Es extenso el reguero de mensajes que ha dejado tras de sí la celebración en Medina Azahara de la jornada Los retos del patrimonio, con la que se quiso festejar el medio año que la ciudad califal lleva ostentando el título de Patrimonio de la Humanidad, lo que se hizo por todo lo alto, con la presencia estelar de la directora general de la Unesco, el organismo que concedió el título. El primero de esos mensajes, más allá de las palabras y los envoltorios bienintencionados de este tipo de eventos, es la escenificación del interés del Gobierno de España por respaldar y rentabilizar las muchas posibilidades culturales que encierra un yacimiento arqueológico que deslumbra a todo el que lo visita --incluida, por supuesto, Audrey Azoulay, la estrella invitada, que lo pisaba por vez primera--, a pesar de que esté excavado en una mínima parte. Aunque más que interés del Gobierno, que tal como reconoció el propio ministro de Cultura, José Guirao, no tiene arte ni parte en la gestión del monumento, asunto de la Junta de Andalucía --casi invisible en la cita por pillarle en periodo transitorio--, la que tiene y siempre ha tenido indisimulada predilección por Medina Azahara es la actual vicepresidenta del Ejecutivo, Carmen Calvo, que en su día arrastró a lo más granado de Oriente y Occidente hasta el paraíso perdido de los califas con la exposición El esplendor de los omeyas, y que bien como consejera, como ministra o como se tercie no cesa de poner su empeño en mostrar al mundo que «proteger Medina Azahara es proteger el mensaje del tiempo», que siempre está preñado de futuro.

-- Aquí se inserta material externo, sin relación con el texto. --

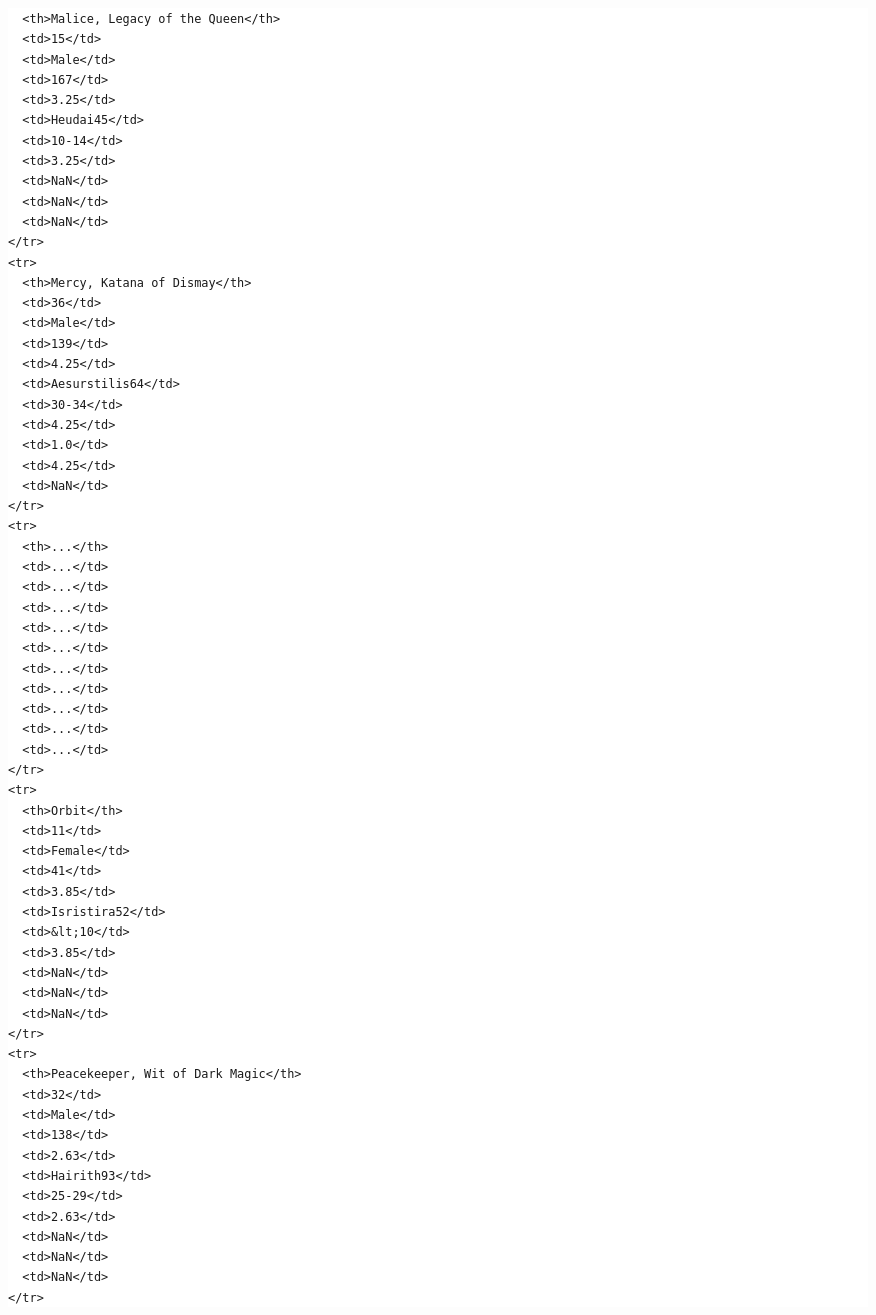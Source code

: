       <th>Malice, Legacy of the Queen</th>
      <td>15</td>
      <td>Male</td>
      <td>167</td>
      <td>3.25</td>
      <td>Heudai45</td>
      <td>10-14</td>
      <td>3.25</td>
      <td>NaN</td>
      <td>NaN</td>
      <td>NaN</td>
    </tr>
    <tr>
      <th>Mercy, Katana of Dismay</th>
      <td>36</td>
      <td>Male</td>
      <td>139</td>
      <td>4.25</td>
      <td>Aesurstilis64</td>
      <td>30-34</td>
      <td>4.25</td>
      <td>1.0</td>
      <td>4.25</td>
      <td>NaN</td>
    </tr>
    <tr>
      <th>...</th>
      <td>...</td>
      <td>...</td>
      <td>...</td>
      <td>...</td>
      <td>...</td>
      <td>...</td>
      <td>...</td>
      <td>...</td>
      <td>...</td>
      <td>...</td>
    </tr>
    <tr>
      <th>Orbit</th>
      <td>11</td>
      <td>Female</td>
      <td>41</td>
      <td>3.85</td>
      <td>Isristira52</td>
      <td>&lt;10</td>
      <td>3.85</td>
      <td>NaN</td>
      <td>NaN</td>
      <td>NaN</td>
    </tr>
    <tr>
      <th>Peacekeeper, Wit of Dark Magic</th>
      <td>32</td>
      <td>Male</td>
      <td>138</td>
      <td>2.63</td>
      <td>Hairith93</td>
      <td>25-29</td>
      <td>2.63</td>
      <td>NaN</td>
      <td>NaN</td>
      <td>NaN</td>
    </tr>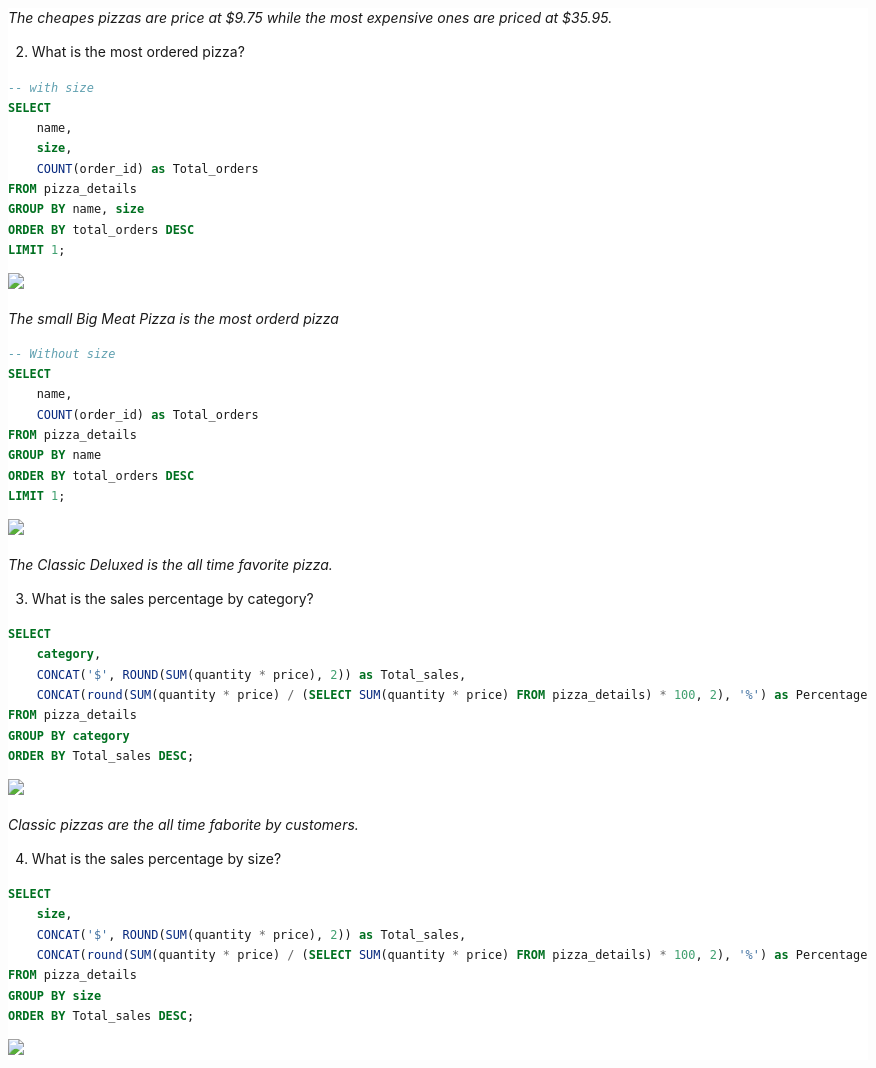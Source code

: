 _The cheapes pizzas are price at $9.75 while the most expensive ones are priced at $35.95._

2. What is the most ordered pizza?

```sql
-- with size
SELECT 
	name,
    size,
    COUNT(order_id) as Total_orders
FROM pizza_details
GROUP BY name, size
ORDER BY total_orders DESC
LIMIT 1;
```
![](/Queries%20pictures/Pizza%20analysis/Most_orderd_pizza.png)

_The small Big Meat Pizza is the most orderd pizza_
```sql
-- Without size
SELECT 
	name,
    COUNT(order_id) as Total_orders
FROM pizza_details
GROUP BY name
ORDER BY total_orders DESC
LIMIT 1;
```
![](/Queries%20pictures/Pizza%20analysis/Most_orderd_pizza_no_size.png)

_The Classic Deluxed is the all time favorite pizza._


3. What is the sales percentage by category?

```sql
SELECT
	category,
    CONCAT('$', ROUND(SUM(quantity * price), 2)) as Total_sales,
    CONCAT(round(SUM(quantity * price) / (SELECT SUM(quantity * price) FROM pizza_details) * 100, 2), '%') as Percentage
FROM pizza_details
GROUP BY category
ORDER BY Total_sales DESC;
```
![](/Queries%20pictures/Pizza%20analysis/percent%20of%20sales%20by%20category.png)

_Classic pizzas are the all time faborite by customers._

4. What is the sales percentage by size?

```sql
SELECT
	size,
    CONCAT('$', ROUND(SUM(quantity * price), 2)) as Total_sales,
    CONCAT(round(SUM(quantity * price) / (SELECT SUM(quantity * price) FROM pizza_details) * 100, 2), '%') as Percentage
FROM pizza_details
GROUP BY size
ORDER BY Total_sales DESC;
```
![](/Queries%20pictures/Pizza%20analysis/percent%20of%20sales%20by%20size.png)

Lo malo es que la tutela de la herencia patrimonial no está exenta de aristas, como los riesgos economicistas que entraña esa riqueza, siempre expuesta a desmanes si no se ata en corto su administración; o más claramente, el peligro del turismo de masas para la conservación de un legado arqueológico que tras sobrevivir a la erosión de siglos y civilizaciones podría sucumbir hollado por hordas de turistas descontrolados, capaces de arrasar con sitios e identidades. Según convinieron los especialistas --que distinguen entre la figura del viajero como investigador y la del turista como consumidor--, el turismo es un fármaco en la medida en que lo entendían los griegos clásicos: medicina pero a la vez veneno; un elemento positivo para fomentar el interés de la sociedad hacia el patrimonio y una forma de darle vida, que luego ha de prolongarse en las escuelas, pero a la vez una amenaza frente a la que se precisan límites que impongan su convivencia armónica con la protección de la tradición recibida.

Pero la jornada en torno a Medina Azahara se desarrolló sobre todo en términos positivos, sin caer en el optimismo ingenuo. Tanto que hasta se habló de «reconciliación» entre arqueología y arquitectura --no siempre guiadas por los mismos objetivos-- y lo que el diálogo entre el pasado y la contemporaneidad puede aportar como fuente de progreso. Sin embargo, las frases más rotundas, también las más hermosas, las sembró la máxima responsable de la Unesco, que describió el legado del pasado como «los cimientos para construir un sentimiento de pertenencia común y un bien social».

Porque el patrimonio, afirmó Audrey Azoulay --que fue ministra francesa de Cultura y Comunicación en el Gobierno de Manuel Valls-- es un magnífico instrumento para la paz, «que solo se gana de manera duradera si se gana en las mentes». Es una riqueza que debería actuar como conciencia de los pueblos, llevando cohesión y concordia a donde late el desacuerdo, Es, en fin, una «diplomacia cultural» que ha de ponerse al servicio de un mundo mejor. Que así sea.